Prompt:
Using the line that has "1. Create a free account." as the starting point, print each line to the end of the material below word for word. Add no other lines.

Provided records:
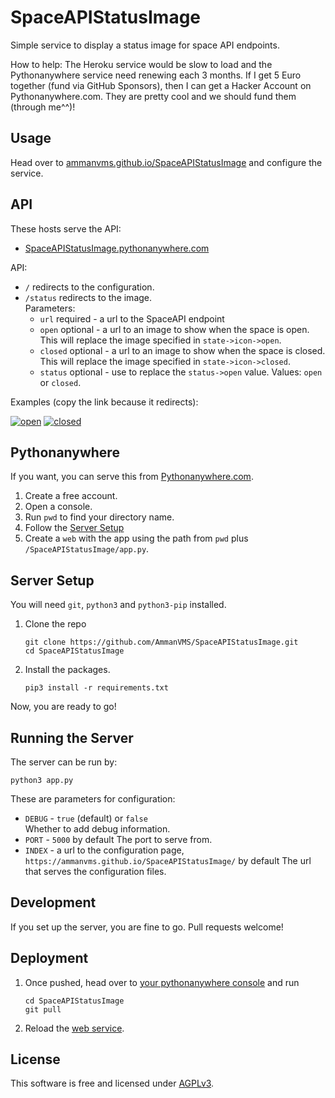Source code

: SpaceAPIStatusImage
===================

Simple service to display a status image for space API endpoints.

How to help: The Heroku service would be slow to load and the Pythonanywhere service
need renewing each 3 months. If I get 5 Euro together (fund via GitHub Sponsors), then
I can get a Hacker Account on Pythonanywhere.com.
They are pretty cool and we should fund them (through me^^)! 

Usage
-----

Head over to [ammanvms.github.io/SpaceAPIStatusImage][web] and configure the service.

[web]: https://ammanvms.github.io/SpaceAPIStatusImage/

API
---

These hosts serve the API:
- [SpaceAPIStatusImage.pythonanywhere.com](https://SpaceAPIStatusImage.pythonanywhere.com)

API:
- `/` redirects to the configuration.
- `/status` redirects to the image.  
    Parameters:
    - `url` required - a url to the SpaceAPI endpoint
    - `open` optional - a url to an image to show when the space is open.  
        This will replace the image specified in `state->icon->open`.
    - `closed` optional - a url to an image to show when the space is closed.  
        This will replace the image specified in `state->icon->closed`.
    - `status` optional - use to replace the `status->open` value.
        Values: `open` or `closed`.

Examples (copy the link because it redirects):

[![open][open]][open]
[![closed][closed]][closed]

[closed]: https://SpaceAPIStatusImage.pythonanywhere.com/status?url=https://ammanvms.github.io/SpaceAPIStatusImage/example/api-closed.json
[open]: https://SpaceAPIStatusImage.pythonanywhere.com/status?url=https://ammanvms.github.io/SpaceAPIStatusImage/example/api-open.json


Pythonanywhere
--------------

If you want, you can serve this from [Pythonanywhere.com](https://pythonanywhere.com).

1. Create a free account.
2. Open a console.
3. Run `pwd` to find your directory name.
4. Follow the [Server Setup](#server-setup)
5. Create a `web` with the app using the path from `pwd` plus `/SpaceAPIStatusImage/app.py`.

Server Setup
------------

You will need `git`, `python3` and `python3-pip` installed.

1. Clone the repo
    ```
    git clone https://github.com/AmmanVMS/SpaceAPIStatusImage.git
    cd SpaceAPIStatusImage
    ```
2. Install the packages.
    ```
    pip3 install -r requirements.txt
    ```

Now, you are ready to go!

Running the Server
------------------

The server can be run by:

```
python3 app.py
```

These are parameters for configuration:
- `DEBUG` - `true` (default) or `false`  
    Whether to add debug information.
- `PORT` - `5000` by default
    The port to serve from.
- `INDEX` - a url to the configuration page, `https://ammanvms.github.io/SpaceAPIStatusImage/` by default
    The url that serves the configuration files.

Development
-----------

If you set up the server, you are fine to go.
Pull requests welcome!

Deployment
----------

1. Once pushed, head over to [your pythonanywhere console](https://www.pythonanywhere.com/user/SpaceAPIStatusImage/consoles/25127739/) and
    run
    ```
    cd SpaceAPIStatusImage
    git pull
    ```
2. Reload the [web service](https://www.pythonanywhere.com/user/SpaceAPIStatusImage/webapps/#tab_id_spaceapistatusimage_pythonanywhere_com).


License
-------

This software is free and licensed under [AGPLv3](LICENSE).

Task response:
1. Create a free account.
2. Open a console.
3. Run `pwd` to find your directory name.
4. Follow the [Server Setup](#server-setup)
5. Create a `web` with the app using the path from `pwd` plus `/SpaceAPIStatusImage/app.py`.

Server Setup
------------

You will need `git`, `python3` and `python3-pip` installed.

1. Clone the repo
    ```
    git clone https://github.com/AmmanVMS/SpaceAPIStatusImage.git
    cd SpaceAPIStatusImage
    ```
2. Install the packages.
    ```
    pip3 install -r requirements.txt
    ```

Now, you are ready to go!

Running the Server
------------------

The server can be run by:

```
python3 app.py
```

These are parameters for configuration:
- `DEBUG` - `true` (default) or `false`  
    Whether to add debug information.
- `PORT` - `5000` by default
    The port to serve from.
- `INDEX` - a url to the configuration page, `https://ammanvms.github.io/SpaceAPIStatusImage/` by default
    The url that serves the configuration files.

Development
-----------

If you set up the server, you are fine to go.
Pull requests welcome!

Deployment
----------

1. Once pushed, head over to [your pythonanywhere console](https://www.pythonanywhere.com/user/SpaceAPIStatusImage/consoles/25127739/) and
    run
    ```
    cd SpaceAPIStatusImage
    git pull
    ```
2. Reload the [web service](https://www.pythonanywhere.com/user/SpaceAPIStatusImage/webapps/#tab_id_spaceapistatusimage_pythonanywhere_com).


License
-------

This software is free and licensed under [AGPLv3](LICENSE).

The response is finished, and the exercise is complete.